Les investisseurs ont toutefois sanctionné la perte enregistrée au deuxième trimestre. A la Bourse de Paris, l’action Alcatel-Lucent a signé la plus forte chute du CAC 40 (-6,06%, à 0,82 euro).
"Les opérateurs s’attendaient à une mauvaise nouvelle, mais la perte est encore plus forte que prévu. Alcatel est affecté par le ralentissement des investissements de l’ensemble des opérateurs téléphoniques", a commenté Yves Marçais chez Global Equities.
CCE fin août ou début septembre
"Nous ne croyons plus tellement à ces plans qui se sont succédé ces dernières années. On ne voit pas comment l’entreprise peut s’en sortir alors que le ralentissement économique mondial s’accentue", relève l’analyste.
La direction n’a pas souhaité donner plus de détails sur l’impact social pour le groupe, de droit français, que l’on devrait connaître d’ici cinq à six semaines, mais a souligné que ces suppressions d’emplois n’affecteraient pas les capacités de recherche et développement (R&D) du groupe.
Le directeur général a toutefois déclaré que si le secteur des télécoms est un marché mondial, l’entreprise "doit tout de même tenir compte de l’endroit où elle est basée", c’est-à-dire la France.
Le centre de Villarceaux (à Nozay, dans l’Essonne), principal pôle R&D du groupe, "est un gros investissement tant pour Alcatel-Lucent que pour le gouvernement français qui a permis à ce genre d’activité de se développer à cet endroit. Même si nous allons diminuer nos activités dans d’autres zones, la R&D restera une aire de croissance", a-t-il affirmé.
Pour leur part, les syndicats français d’Alcatel-Lucent ont indiqué à l’AFP avoir découvert jeudi ces suppressions de poste et n’avoir "aucune visibilité" à ce stade. Ils s’attendent à ne pas avoir plus d’éléments avant un comité central d’entreprise (CCE) qui pourrait, selon eux, avoir lieu fin août, début septembre.
Pour Stéphane Dubled (CGT), l’impact de ces annonces est difficile à prévoir en France, où le groupe emploie quelque 9.000 salariés, parce que la direction n’a pas "donné de répartition mondiale".
Mais, a-t-il dit, "si l’on se fie aux fois précédentes, ils sont généreux en termes de suppressions d’emplois sur l’Europe".
Selon Hervé Lassalle (CFDT), "on est sûrs que la zone Europe va être touchée". "C’est là que, commercialement, on est moins bien", a-t-il expliqué.

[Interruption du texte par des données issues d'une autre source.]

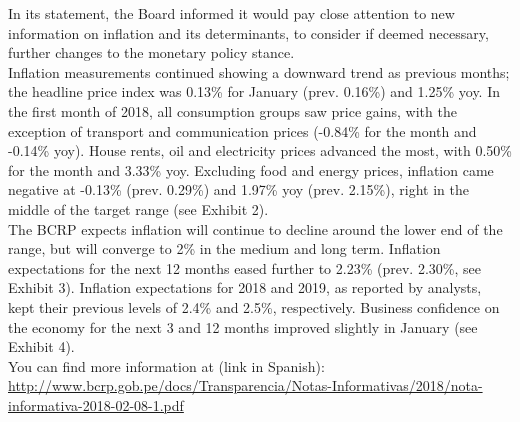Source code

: \documentclass[final,a4paper]{report}
\begin{document}
\begin{vwcol}[widths={0.45,0.55},
 sep=.5cm, justify=flush,rule=0pt,indent=1em]
\begin{minipage}{0.50\textwidth}
{In its statement, the Board informed it would pay close attention to new information on inflation and its determinants, to consider if deemed necessary, further changes to the monetary policy stance.\\

Inflation measurements continued showing a downward trend as previous months; the headline price index was 0.13\% for January (prev. 0.16\%) and 1.25\% yoy. In the first month of 2018, all consumption groups saw price gains, with the exception of transport and communication prices (-0.84\% for the month and -0.14\% yoy). House rents, oil and electricity prices advanced the most, with 0.50\% for the month and 3.33\% yoy. Excluding food and energy prices, inflation came negative at -0.13\% (prev. 0.29\%) and 1.97\% yoy (prev. 2.15\%), right in the middle of the target range (see Exhibit 2).\\

The BCRP expects inflation will continue to decline around the lower end of the range, but will converge to 2\% in the medium and long term. Inflation expectations for the next 12 months eased further to 2.23\% (prev. 2.30\%, see Exhibit 3). Inflation expectations for 2018 and 2019, as reported by analysts, kept their previous levels of 2.4\% and 2.5\%, respectively. Business confidence on the economy for the next 3 and 12 months improved slightly in January (see Exhibit 4).\\

You can find more information at (link in Spanish):\\
\href{http://www.bcrp.gob.pe/docs/Transparencia/Notas-Informativas/2018/nota-informativa-2018-02-08-1.pdf}{http://www.bcrp.gob.pe/docs/Transparencia/Notas-Informativas/2018/nota-informativa-2018-02-08-1.pdf}
}
	\end{minipage} %
\end{vwcol}
	
\thispagestyle{firststyle}

	\newpage
	
\thispagestyle{main}
	
		
\end{document}
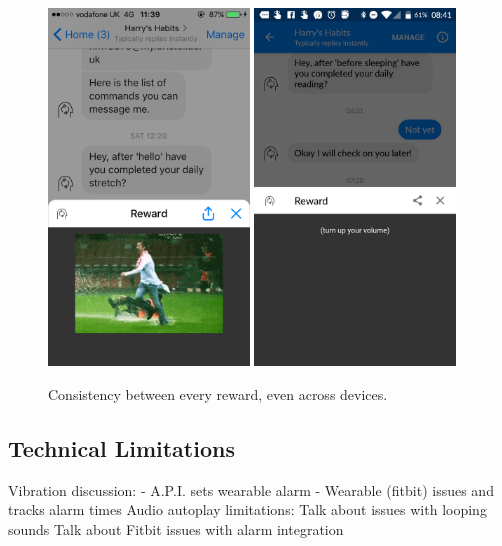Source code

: \begin{figure}[H]
  \centering
  \includegraphics[width=2.1in]{../resources/design/reward-visual-2.png}
  \hspace{10px}
  \includegraphics[width=2.1in]{../resources/design/reward-audio.png}
  \caption{Consistency between every reward, even across devices.}
  \label{fig:rewards_consistency}
\end{figure}

\subsection{Technical Limitations}
Vibration discussion: - A.P.I. sets wearable alarm - Wearable (fitbit) issues and tracks alarm times
Audio autoplay limitations:
Talk about issues with looping sounds\newline
 Talk about Fitbit issues with alarm integration

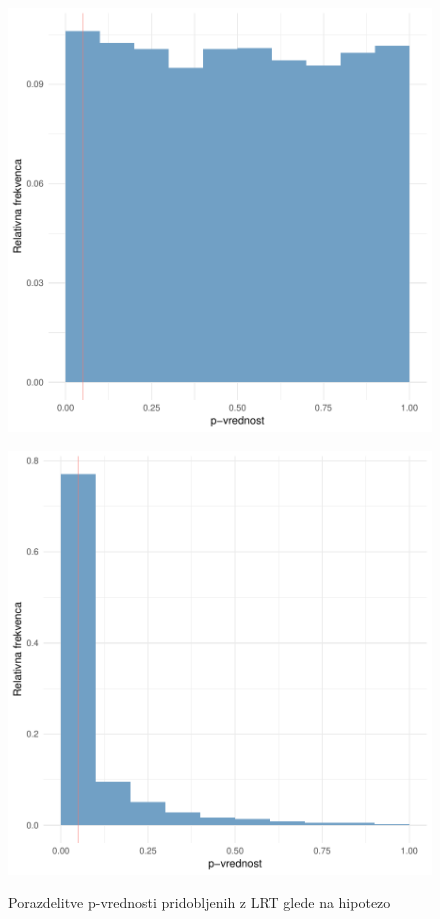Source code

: \documentclass[letterpaper,11pt]{article}
\begin{document}
\begin{figure}[h]
  \centering
  \begin{minipage}[b]{.4\linewidth}
    \centering
    \includegraphics{stadij_H0_M_S1}
    \label{fig:1a}
  \end{minipage}%
  \begin{minipage}[b]{.4\linewidth}
    \centering
    \includegraphics{stadij_HA_M_S1}
    \label{fig:1b}
  \end{minipage}
  \caption{Porazdelitve p-vrednosti pridobljenih z LRT glede na hipotezo}
  \label{fig:1}
\end{figure}
\end{document}
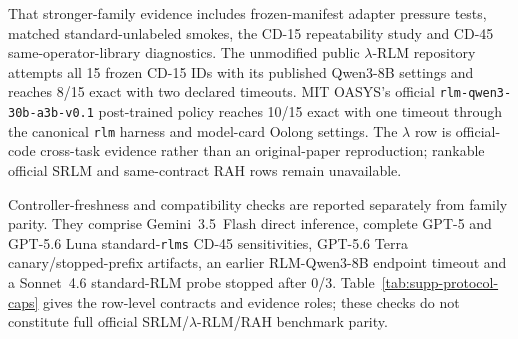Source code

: \documentclass[letterpaper]{article}
\begin{document}
That stronger-family evidence includes frozen-manifest adapter pressure tests, matched standard-unlabeled smokes, the CD-15 repeatability study and CD-45 same-operator-library diagnostics. The unmodified public $\lambda$-RLM repository attempts all 15 frozen CD-15 IDs with its published Qwen3-8B settings and reaches 8/15 exact with two declared timeouts. MIT OASYS's official \texttt{rlm-qwen3-30b-a3b-v0.1} post-trained policy reaches 10/15 exact with one timeout through the canonical \texttt{rlm} harness and model-card Oolong settings. The $\lambda$ row is official-code cross-task evidence rather than an original-paper reproduction; rankable official SRLM and same-contract RAH rows remain unavailable.

Controller-freshness and compatibility checks are reported separately from family parity. They comprise Gemini~3.5~Flash direct inference, complete GPT-5 and GPT-5.6 Luna standard-\texttt{rlms} CD-45 sensitivities, GPT-5.6 Terra canary/stopped-prefix artifacts, an earlier RLM-Qwen3-8B endpoint timeout and a Sonnet~4.6 standard-RLM probe stopped after 0/3. Table~\ref{tab:supp-protocol-caps} gives the row-level contracts and evidence roles; these checks do not constitute full official SRLM/$\lambda$-RLM/RAH benchmark parity.
\end{document}
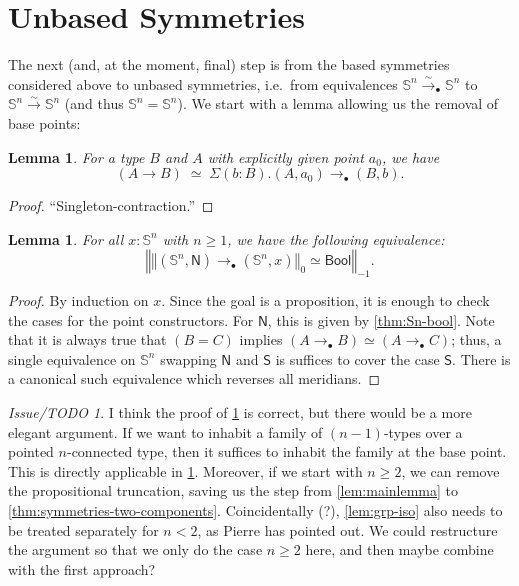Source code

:\documentclass[11pt,a4paper,oneside,reqno]{amsart}
\newtheorem{lemma}[theorem]{Lemma}
\theoremstyle{definition}
\theoremstyle{remark}
\newtheorem{issue}[theorem]{Issue/TODO}
\newcommand{\sph}[1]{{\mathbb S}^{#1}}
\newcommand{\trunc}[2]{\mathopen{}\left\Vert #2\right\Vert_{#1}\mathclose{}}
\newcommand{\North}{\mathsf N}
\newcommand{\South}{\mathsf S}
\begin{document}
\section{Unbased Symmetries}

The next (and, at the moment, final) step is from the based symmetries considered above to unbased symmetries, i.e.\ from equivalences $\sph n \xrightarrow{\sim}_\bullet \sph n$ to $\sph n \xrightarrow{\sim} \sph n$ (and thus $\sph n = \sph n$).
We start with a lemma allowing us the removal of base points:
\begin{lemma} \label{lem:rm-base-points}
 For a type $B$ and $A$ with explicitly given point $a_0$, we have
 \begin{equation}
  (A \to B) \; \simeq  \; \Sigma (b : B). (A,a_0) \to_\bullet (B,b).
 \end{equation}
\end{lemma}
\begin{proof}
 ``Singleton-contraction.''
\end{proof}


\begin{lemma} \label{lem:eqv-to-bool}
 For all $x : \sph n$ with $n \geq 1$, we have the following equivalence:
 \begin{equation}
  \trunc {-1} {\trunc 0 {(\sph n, \North) \to_\bullet (\sph n, x)} \simeq \mathsf{Bool}}.
 \end{equation}
\end{lemma}
\begin{proof}
 By induction on $x$.
 Since the goal is a proposition, it is enough to check the cases for the point constructors. For $\North$, this is given by 
 \cref{thm:Sn-bool}. Note that it is always true that $(B = C)$ implies $(A \to_\bullet B) \simeq (A \to_\bullet C)$;
 thus, a single equivalence on $\sph n$ swapping $\North$ and $\South$ is suffices to cover the case $\South$.
 There is a canonical such equivalence which reverses all meridians.
\end{proof}


\begin{issue}
 I think the proof of \cref{lem:eqv-to-bool} is correct, but there would be a more elegant argument.
 If we want to inhabit a family of $(n-1)$-types over a pointed $n$-connected type, then it suffices to inhabit the family at the base point. This is directly applicable in \cref{lem:eqv-to-bool}. Moreover, if we start with $n \geq 2$, we can remove the propositional truncation, saving us the step from \cref{lem:mainlemma} to \cref{thm:symmetries-two-components}.
 Coincidentally (?), \cref{lem:grp-iso} also needs to be treated separately for $n < 2$, as Pierre has pointed out.
 We could restructure the argument so that we only do the case $n \geq 2$ here, and then maybe combine with the first approach?
\end{issue}
\end{document}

Depuis la fusion du groupe français Alcatel avec l’américain Lucent en 2006, quelque 20.000 postes ont été supprimés, selon le syndicaliste. Il y a eu notamment 12.500 suppressions dans le monde en 2007, 4.000 en 2008, 1.000 en 2009 et de nouvelles suppressions en 2009-2010, a rappelé M. Lassalle, relevant que les effectifs totaux avaient peu diminué malgré cela, en raison de rachats d’activités.